6/10
Sometimes The Comedy Escapes The Ruins
22 February 2016
Warning: Spoilers
Billy Wilder's making a farce out of this one which seems to have some jokes only he and the other writers understand. To me, the biggest value of this film is Col. Plummer's serious tour showing a lot of what bombed out Berlin was about in 1948. These parts of the film were done on location.

The plot, such as it is, has John Lund (Capt Pringle) romancing Erika (Dietrich) not knowing he is being set up a a target to bring her Nazi ex-boyfriend out of hiding. Strangely enough that does not happen until late in the movie.

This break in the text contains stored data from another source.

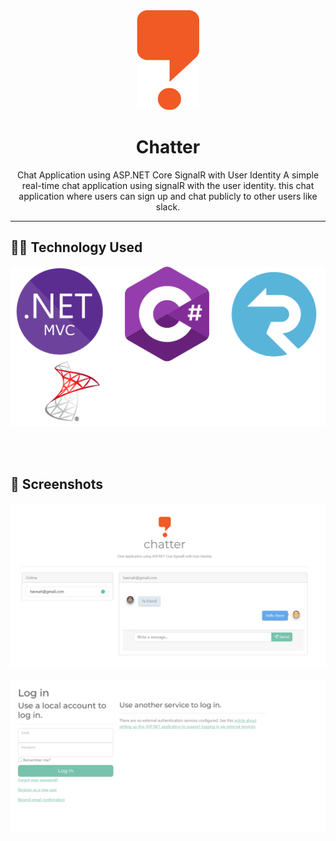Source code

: <div align="center">
<img src="https://github.com/paulrndp/Chatter/blob/master/Chatter/wwwroot/readme/chatter.png" width="100" height="160" />
<h1 align="center">Chatter</h1>

Chat Application using ASP.NET Core SignalR with User Identity
A simple real-time chat application using signalR with the user identity. this chat application where users can sign up and chat publicly to other users like slack.
<hr>
</div>

## 👩‍💻 Technology Used
  <img src="https://github.com/paulrndp/Chatter/blob/master/Chatter/wwwroot/readme/techstack.png" />&nbsp;&nbsp;&nbsp;&nbsp;


<br/>

## 📸 Screenshots
  <img src="https://github.com/paulrndp/Chatter/blob/master/Chatter/wwwroot/readme/1.png"  />&nbsp;&nbsp;&nbsp;&nbsp;
  <img src="https://github.com/paulrndp/Chatter/blob/master/Chatter/wwwroot/readme/2.png"  />&nbsp;&nbsp;&nbsp;&nbsp;
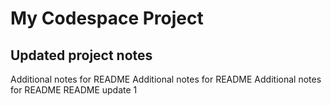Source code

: # My Codespace Project
## Updated project notes
Additional notes for README
Additional notes for README
Additional notes for README
README update 1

That is because of the early plot.

Congresswoman Phoebe (Jean Arthur) and a congressional group come to check out the morale of our American troops staying in Germany after the war. The investigation seems to indicate most of our troops are having affairs with German women. This makes little sense historically as the Russians had just raped most of the German women in Berlin in 1945, but because there is a shortage of German men after the war, I guess we can stretch with that.

Lund and Arthur really fall into love, but Pringle (Lund) has to stay on his mission with Dietrich (Erika). Most of the movie centers around this plot, and really is not all that amusing to modern viewers. This is a good way to view a more mature Dietrich who is way past her Blue Angel days but is still able to perform.